While Israel is the start of God’s union with humanity, it comes to completion in Jesus. Jesus is at once a new race—new creation—in perfect union with God, and a person in continuity with our fallen humanity.
a) Preliminary observations
A doctrine of the virgin birth will never explain how God became man—it can only describe “what happened within humanity when the Son of God became man” (94-5). If we ask biological questions concerning how it could happen, we’ll get inadequate biological answers. The virgin birth is a sign that God created new humanity within our fallenness.
The sign of the virgin birth cannot be separated from the other “sovereign creative [act] of God’s grace in and upon and out of our fallen humanity” (96)—the resurrection. Both these divine signs point to the mystery of the hypostatic union. Seen as a whole, the resurrection authenticates the virgin birth.
b) The positive teaching of the virgin birth
The virgin birth shows us how God works within our fallen humanity to save us. We can say a number of things about this divine act:
- Jesus was born of a woman. This defies Docetism (that Jesus only appeared to be human) and Ebionism (that the Son of God united himself with an existing human).
- The virgin birth is a movement from God to humanity. Mary could do nothing to produce the event on her own. Thus, the virgin birth reminds us of the impossibility for humans to approach God in themselves.
- The virgin birth shows God working within old creation to create anew. This is God’s method—new creation is not ex nihilo.
- The virgin birth brings an end to the sinful supposed self-sufficiency of humanity.
- The virgin birth is a model of grace and faith. By grace God condescended to our state—like Mary, we respond in humble acceptance. This undermines any human contribution to salvation (cf. Pelagianism, semi-Pelagianism, or synergism).
- It’s impossible to provide an “independent demonstration of the virgin birth” (102). Along with the resurrection, it’s a unique act of God that must be interpreted in its own light.
- The virgin birth is necessary for “true faith in Christ” (104). It is as indispensable as the resurrection. Any time it has been demythologized or challenged, the core of faith departs with the doctrine.
In and through [Jesus], therefore, humanity which has been dehumanised through sin, finds its true being and true human nature in union with God. Jesus Christ … opens up a new way from the old humanity into the new. (94)
I love this. Sin dehumanizes us. The virgin birth is nothing less than the recreation of authentic humanness in the midst of our fallenness.

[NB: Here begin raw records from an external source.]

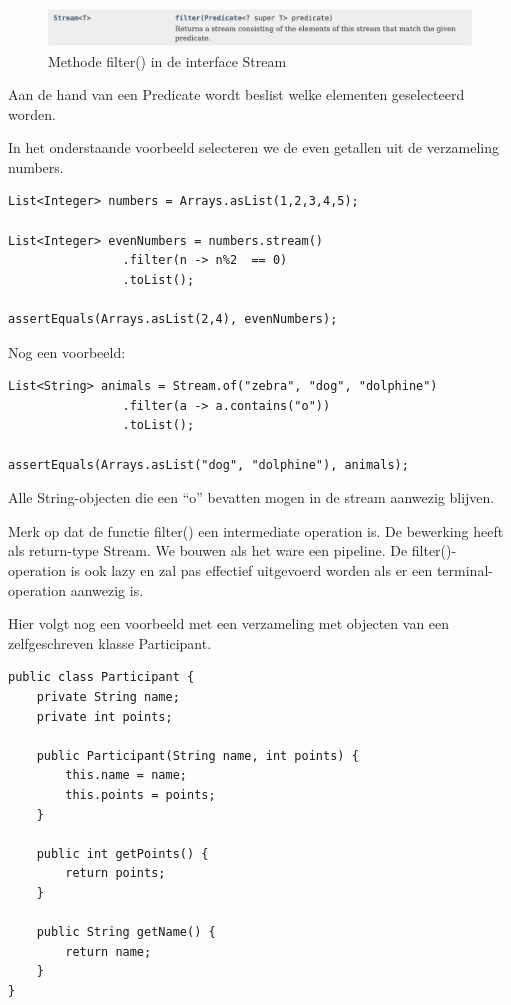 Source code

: \begin{figure}[H]
  \includegraphics[width=\linewidth]{images/h6/stream_filter.png}
  \caption{Methode filter() in de interface Stream}
  \label{fig:stream_filters}
\end{figure}

Aan de hand van een Predicate wordt beslist welke elementen geselecteerd worden. 

In het onderstaande voorbeeld selecteren we de even getallen uit de verzameling numbers.

\begin{lstlisting}
List<Integer> numbers = Arrays.asList(1,2,3,4,5);

List<Integer> evenNumbers = numbers.stream()
				.filter(n -> n%2  == 0)
				.toList();
				
assertEquals(Arrays.asList(2,4), evenNumbers);
\end{lstlisting}

Nog een voorbeeld:

\begin{lstlisting}
List<String> animals = Stream.of("zebra", "dog", "dolphine")
				.filter(a -> a.contains("o"))
				.toList();

assertEquals(Arrays.asList("dog", "dolphine"), animals);
\end{lstlisting}

Alle String-objecten die een ``o'' bevatten mogen in de stream aanwezig blijven.

Merk op dat de functie filter() een intermediate operation is. De bewerking heeft als return-type Stream. We bouwen als het ware een pipeline. De filter()-operation is ook lazy en zal pas effectief uitgevoerd worden als er een terminal-operation aanwezig is.

Hier volgt nog een voorbeeld met een verzameling met objecten van een zelfgeschreven klasse Participant.

\begin{lstlisting}
public class Participant {
	private String name;
	private int points;

	public Participant(String name, int points) {
		this.name = name;
		this.points = points;
	}

	public int getPoints() {
		return points;
	}

	public String getName() {
		return name;
	}
}
\end{lstlisting}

The offer of salvation is more than an invitation to a new existential status—it’s a call to the restoration of our full humanness. This reminds me of George MacDonald’s sermon on the white stone of Revelation. We are developing, yet still awaiting our true names.

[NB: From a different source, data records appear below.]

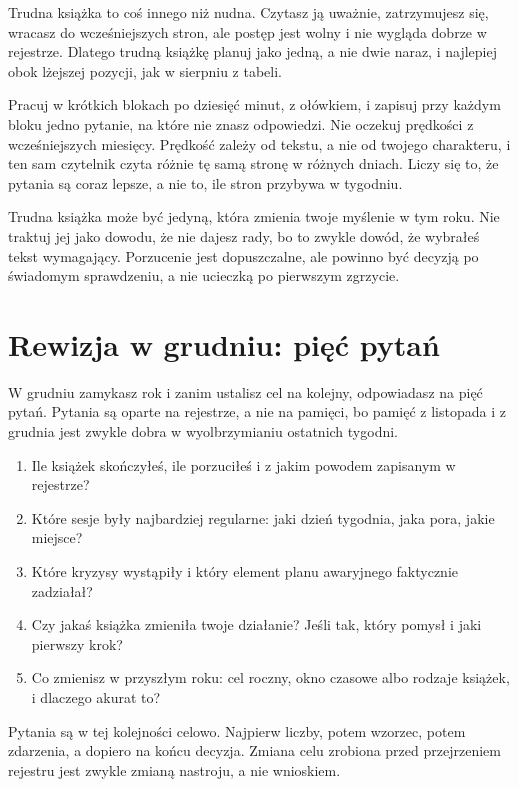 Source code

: Trudna książka to coś innego niż nudna. Czytasz ją uważnie, zatrzymujesz się, wracasz do wcześniejszych stron, ale postęp jest wolny i nie wygląda dobrze w rejestrze. Dlatego trudną książkę planuj jako jedną, a nie dwie naraz, i najlepiej obok lżejszej pozycji, jak w sierpniu z tabeli.

Pracuj w krótkich blokach po dziesięć minut, z ołówkiem, i zapisuj przy każdym bloku jedno pytanie, na które nie znasz odpowiedzi. Nie oczekuj prędkości z wcześniejszych miesięcy. Prędkość zależy od tekstu, a nie od twojego charakteru, i ten sam czytelnik czyta różnie tę samą stronę w różnych dniach. Liczy się to, że pytania są coraz lepsze, a nie to, ile stron przybywa w tygodniu.

\begin{uwaga}
Trudna książka może być jedyną, która zmienia twoje myślenie w tym roku. Nie traktuj jej jako dowodu, że nie dajesz rady, bo to zwykle dowód, że wybrałeś tekst wymagający. Porzucenie jest dopuszczalne, ale powinno być decyzją po świadomym sprawdzeniu, a nie ucieczką po pierwszym zgrzycie.
\end{uwaga}

\section{Rewizja w grudniu: pięć pytań}

W grudniu zamykasz rok i zanim ustalisz cel na kolejny, odpowiadasz na pięć pytań. Pytania są oparte na rejestrze, a nie na pamięci, bo pamięć z listopada i z grudnia jest zwykle dobra w wyolbrzymianiu ostatnich tygodni.

\begin{enumerate}
\item Ile książek skończyłeś, ile porzuciłeś i z jakim powodem zapisanym w rejestrze?
\item Które sesje były najbardziej regularne: jaki dzień tygodnia, jaka pora, jakie miejsce?
\item Które kryzysy wystąpiły i który element planu awaryjnego faktycznie zadziałał?
\item Czy jakaś książka zmieniła twoje działanie? Jeśli tak, który pomysł i jaki pierwszy krok?
\item Co zmienisz w przyszłym roku: cel roczny, okno czasowe albo rodzaje książek, i dlaczego akurat to?
\end{enumerate}

Pytania są w tej kolejności celowo. Najpierw liczby, potem wzorzec, potem zdarzenia, a dopiero na końcu decyzja. Zmiana celu zrobiona przed przejrzeniem rejestru jest zwykle zmianą nastroju, a nie wnioskiem.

The new life began at Bethlehem and reached its unveiling in the resurrection. … To deny the virgin birth involves a denial of the resurrection, and vice versa.” (97)
I’m of two minds here. First, Torrance’s ties between Incarnation and Resurrection are profound. They bookend the life and ministry of Jesus.
On the other hand, house-of-cards theology can be dangerous—especially to people exploring their faith for the first time. If every element of theology becomes contingent on every other element, it places the skeptic in the position of having to throw the faith away entirely if one element is question.
This creation then was not a creatio ex nihilo, but a creatio ex virgine, presupposing the first creation and beginning the new creation.” (100)
In my tradition it has become popular to emphasize the discontinuity between old creation and new creation, especially eschatologically speaking. Peter’s warning about the Day of the Lord when “the heavens will pass away with a roar, and the heavenly bodies will be burned up and dissolved” (2 Peter 3:10 ESV) come to mind.
Torrance reminds me that God births new creation in the midst of old creation. Perhaps the metaphor of a woman in labour (Romans 8:22) would be a better metaphor to emphasize. Imagine the profound ecological ramifications of such a shift in emphasis!